Joe Donato, the president of Woodmore’s board of directors during this trying time, points out that the economic downturn was only part of the problem. The D.C. area is an extremely competitive market for member-owned private clubs, and there was some oversupply following decades of new club development.

“In our case, we had renovated the course and clubhouse and we didn’t assess enough at the time, in hindsight,” Donato says. “We had enough members to service the debt and operations; things were fine. But when the economy went downhill, we started losing members and that compounded the issue. When you lose members, you get short on funds. Then you assess the remaining membership, which drives more of them away. Now you’re over-leveraged, and trying to meet debt obligations with fewer members.

“It’s a vicious cycle. When you’re using all your money to service the debt and fund operations, you don’t have money for capital investment," he adds. "In our case, the clubhouse was really getting neglected. It got out of control — to the point where our loan was going to come due in a couple years and it was clear we didn’t have the ability to pay off the loan. Even servicing the loan was becoming a problem.”

 

 

Life for Collins, or anyone else at Woodmore, wasn’t so good anymore and hundreds of fellow superintendents can relate, today, as this essentially financial dynamic continues to play out at private equity clubs across the country. Some 2,500 of the 4,000 private clubs in the U.S. are structured according to an equity or member-owned model. It’s estimated that some 50 percent of those private equity clubs are holding dangerous levels of debt.

“Membership dropped to 225, I believe,” Collins recalls. “After a time, everyone could see this was an unsustainable model. For years, the uncertainty kept building. I remember getting to work during this period and just hoping the clubhouse would be open so I could get a cup of coffee.”

What Collins, Donato and the membership did, in December 2012, was change the unsustainable model to one that has proved quite sustainable indeed. Concert Golf Partners, a corporate owner/operator of private clubs, purchased the note on Woodmore from the bank — with cash — erasing the club’s debt at a stroke and effectively transforming it from an equity private club to a non-equity private club.

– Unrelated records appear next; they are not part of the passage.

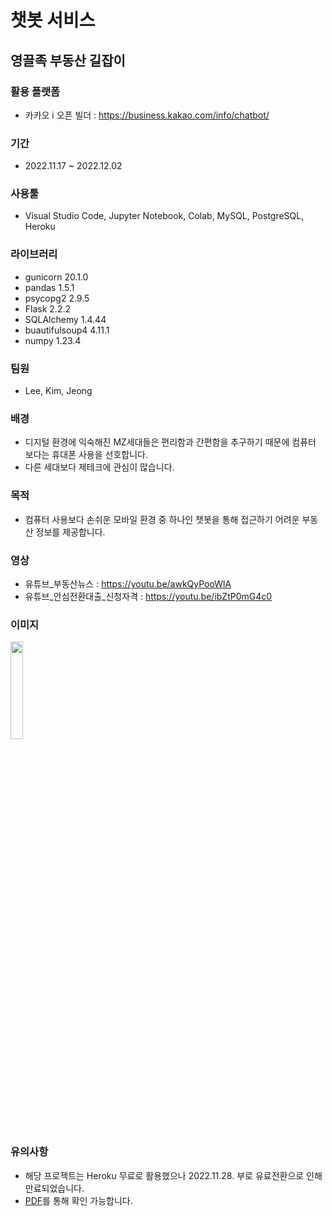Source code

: # 챗봇 서비스
## 영끌족 부동산 길잡이

### 활용 플랫폼
- 카카오 i 오픈 빌더 : <https://business.kakao.com/info/chatbot/>
### 기간
- 2022.11.17 ~ 2022.12.02
### 사용툴
- Visual Studio Code, Jupyter Notebook, Colab, MySQL, PostgreSQL, Heroku
### 라이브러리
- gunicorn          20.1.0
- pandas            1.5.1
- psycopg2          2.9.5
- Flask             2.2.2
- SQLAlchemy        1.4.44
- buautifulsoup4    4.11.1
- numpy             1.23.4
### 팀원
- Lee, Kim, Jeong
### 배경
- 디지털 환경에 익숙해진 MZ세대들은 편리함과 간편함을 추구하기 때문에 컴퓨터 보다는 휴대폰 사용을 선호합니다.
- 다른 세대보다 제테크에 관심이 많습니다.
### 목적
- 컴퓨터 사용보다 손쉬운 모바일 환경 중 하나인 챗봇을 통해 접근하기 어려운 부동산 정보를 제공합니다.
### 영상
- 유튜브_부동산뉴스 : <https://youtu.be/awkQyPooWlA>
- 유튜브_안심전환대출_신청자격 : <https://youtu.be/ibZtP0mG4c0>
### 이미지
<img width="20%" src="https://user-images.githubusercontent.com/115764982/203671955-c52d0ddf-0b76-4b31-b0b6-16fea71ff084.png">

### 유의사항
- 해당 프로젝트는 Heroku 무료로 활용했으나 2022.11.28. 부로 유료전환으로 인해 만료되었습니다.
- [PDF](/real_estate_chatbot/notice/heroku%20%EB%A7%8C%EB%A3%8C.pdf)를 통해 확인 가능합니다.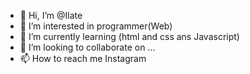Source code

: - 👋 Hi, I’m @Ilate
- 👀 I’m interested in programmer(Web) 
- 🌱 I’m currently learning (html and css ans Javascript) 
- 💞️ I’m looking to collaborate on ...
- 📫 How to reach me Instagram 

<!---
Ilate/Ilate is a ✨ special ✨ repository because its `README.md` (this file) appears on your GitHub profile.
You can click the Preview link to take a look at your changes.
--->
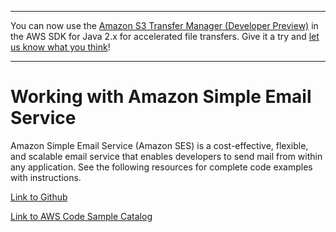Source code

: --------

You can now use the [Amazon S3 Transfer Manager \(Developer Preview\)](https://bit.ly/2WQebiP) in the AWS SDK for Java 2\.x for accelerated file transfers\. Give it a try and [let us know what you think](https://bit.ly/3zT1YYM)\!

--------

# Working with Amazon Simple Email Service<a name="examples-ses"></a>

 Amazon Simple Email Service \(Amazon SES\) is a cost\-effective, flexible, and scalable email service that enables developers to send mail from within any application\. See the following resources for complete code examples with instructions\.

 [Link to Github](https://github.com/awsdocs/aws-doc-sdk-examples/tree/master/javav2/example_code/ses) 

 [Link to AWS Code Sample Catalog](http://docs.aws.amazon.com/code-samples/latest/catalog/code-catalog-javav2-example_code-ses.html) 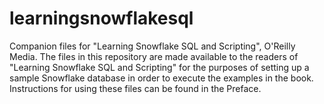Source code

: # learningsnowflakesql
Companion files for "Learning Snowflake SQL and Scripting", O'Reilly Media. 
The files in this repository are made available to the readers of "Learning Snowflake SQL and Scripting" for the purposes of setting up a sample Snowflake database in order to execute the examples in the book.  Instructions for using these files can be found in the Preface.
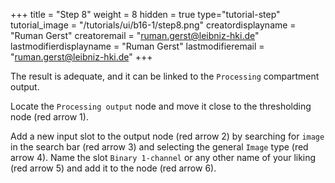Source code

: +++
title = "Step 8"
weight = 8
hidden = true
type="tutorial-step"
tutorial_image = "/tutorials/ui/b16-1/step8.png"
creatordisplayname = "Ruman Gerst"
creatoremail = "ruman.gerst@leibniz-hki.de"
lastmodifierdisplayname = "Ruman Gerst"
lastmodifieremail = "ruman.gerst@leibniz-hki.de"
+++

The result is adequate, and it can be linked to the `Processing` compartment output. 

Locate the `Processing output` node and move it close to the thresholding node (red arrow 1). 

Add a new input slot to the output node (red arrow 2) by searching for `image` in the search bar (red arrow 3) and selecting the general `Image` type (red arrow 4). Name the slot `Binary 1-channel` or any other name of your liking (red arrow 5) and add it to the node (red arrow 6). 


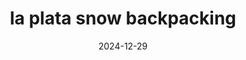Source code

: ---
layout: triplog
title: "la plata snow backpacking"
date: 2024-12-29
thumbnail: "/outdoors/photos/laplatagear.jpg"
permalink: /outdoors/trip-logs/2024-12-29-laplata
---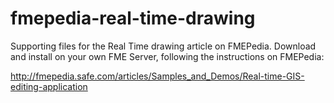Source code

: fmepedia-real-time-drawing
============================

Supporting files for the Real Time drawing article on FMEPedia. Download and install
on your own FME Server, following the instructions on FMEPedia:

http://fmepedia.safe.com/articles/Samples_and_Demos/Real-time-GIS-editing-application
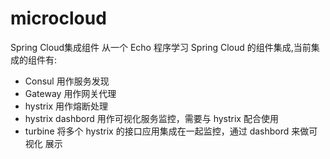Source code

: # microcloud
Spring Cloud集成组件
从一个 Echo 程序学习 Spring Cloud 的组件集成,当前集成的组件有:
- Consul
  用作服务发现
- Gateway
  用作网关代理
- hystrix
  用作熔断处理
- hystrix dashbord
  用作可视化服务监控，需要与 hystrix 配合使用
- turbine
  将多个 hystrix 的接口应用集成在一起监控，通过 dashbord 来做可视化
展示
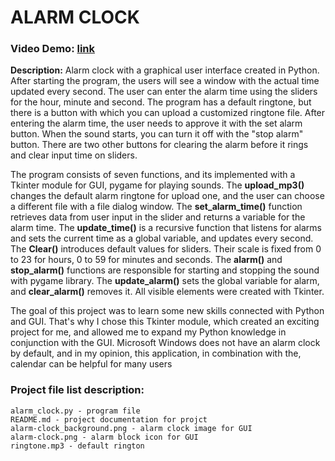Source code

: # **ALARM CLOCK**
### **Video Demo:**  [link](https://youtu.be/NYL2NYzlfvU)

**Description:**
Alarm clock with a graphical user interface created in Python. After starting the program, the users will see a window with the actual time updated every second. The user can enter the alarm time using the sliders for the hour, minute and second. The program has a default ringtone, but there is a button with which you can upload a customized ringtone file. After entering the alarm time, the user needs to approve it with the set alarm button. When the sound starts, you can turn it off with the "stop alarm" button. There are two other buttons for clearing the alarm before it rings and clear input time on sliders.

The program consists of seven functions, and its implemented with a Tkinter module for GUI, pygame for playing sounds. The **upload_mp3()** changes the default alarm ringtone for upload one, and the user can choose a different file with a file dialog window. The **set_alarm_time()** function retrieves data from user input in the slider and returns a variable for the alarm time. The **update_time()** is a recursive function that listens for alarms and sets the current time as a global variable, and updates every second. The **Clear()** introduces default values ​​for sliders. Their scale is fixed from 0 to 23 for hours, 0 to 59 for minutes and seconds. The **alarm()** and **stop_alarm()** functions are responsible for starting and stopping the sound with pygame library. The **update_alarm()** sets the global variable for alarm, and **clear_alarm()** removes it. All visible elements were created with Tkinter.

The goal of this project was to learn some new skills connected with Python and GUI. That's why I chose this Tkinter module, which created an exciting project for me, and allowed me to expand my Python knowledge in conjunction with the GUI. Microsoft Windows does not have an alarm clock by default, and in my opinion, this application, in combination with the, calendar can be helpful for many users


### Project file list description:

    alarm_clock.py - program file
    README.md - project documentation for projct
    alarm-clock_background.png - alarm clock image for GUI
    alarm-clock.png - alarm block icon for GUI
    ringtone.mp3 - default rington
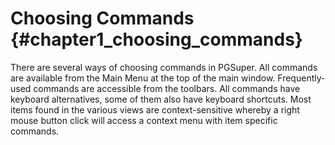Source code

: Choosing Commands {#chapter1_choosing_commands}
==============================================
There are several ways of choosing commands in PGSuper. All commands are available from the Main Menu at the top of the main window. Frequently-used commands are accessible from the toolbars. All commands have keyboard alternatives, some of them also have keyboard shortcuts. Most items found in the various views are context-sensitive whereby a right mouse button click will access a context menu with item specific commands.

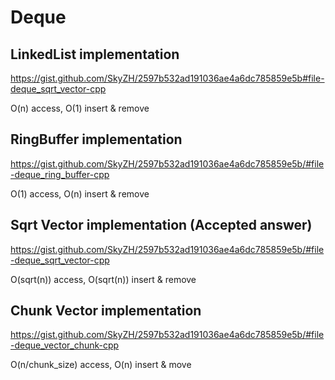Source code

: # Deque

## LinkedList implementation

https://gist.github.com/SkyZH/2597b532ad191036ae4a6dc785859e5b#file-deque_sqrt_vector-cpp

O(n) access, O(1) insert & remove

## RingBuffer implementation

https://gist.github.com/SkyZH/2597b532ad191036ae4a6dc785859e5b/#file-deque_ring_buffer-cpp

O(1) access, O(n) insert & remove

## Sqrt Vector implementation (Accepted answer)

https://gist.github.com/SkyZH/2597b532ad191036ae4a6dc785859e5b/#file-deque_sqrt_vector-cpp

O(sqrt(n)) access, O(sqrt(n)) insert & remove

## Chunk Vector implementation

https://gist.github.com/SkyZH/2597b532ad191036ae4a6dc785859e5b/#file-deque_vector_chunk-cpp

O(n/chunk_size) access, O(n) insert & move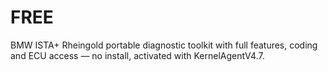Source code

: # FREE
BMW ISTA+ Rheingold portable diagnostic toolkit with full features, coding and ECU access — no install, activated with KernelAgentV4.7.
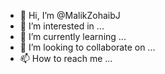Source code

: - 👋 Hi, I’m @MalikZohaibJ
- 👀 I’m interested in ...
- 🌱 I’m currently learning ...
- 💞️ I’m looking to collaborate on ...
- 📫 How to reach me ...

<!---
MalikZohaibJ/MalikZohaibJ is a ✨ special ✨ repository because its `README.md` (this file) appears on your GitHub profile.
You can click the Preview link to take a look at your changes.
--->
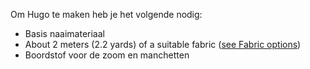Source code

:Om Hugo te maken heb je het volgende nodig:

-   Basis naaimateriaal
-   About 2 meters (2.2 yards) of a suitable fabric ([see Fabric options](/docs/patterns/hugo/fabric))
-   Boordstof voor de zoom en manchetten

The biggest upside to Woodmore’s conversion, according to Donato, was the club’s retention of private status, as stipulated by the covenant Concert Golf Partners (CGP) signed with the members. For members at equity private clubs today, conversion to non-equity status is an option little understood. Better understood and far less desirable is conversion to “semi-private” status —  the ultimate Sword of Damocles. No one wants that hanging over their heads, because it essentially means the club is no longer private.

With the debt liquidated, assessments (much less assessment increases) were eliminated outright at Woodmore. In the first six months, CGP immediately put a new roof on the clubhouse and made a half dozen more long-deferred capital investments in the course and property — so many and so quickly, Collins refers to them as “a blur”.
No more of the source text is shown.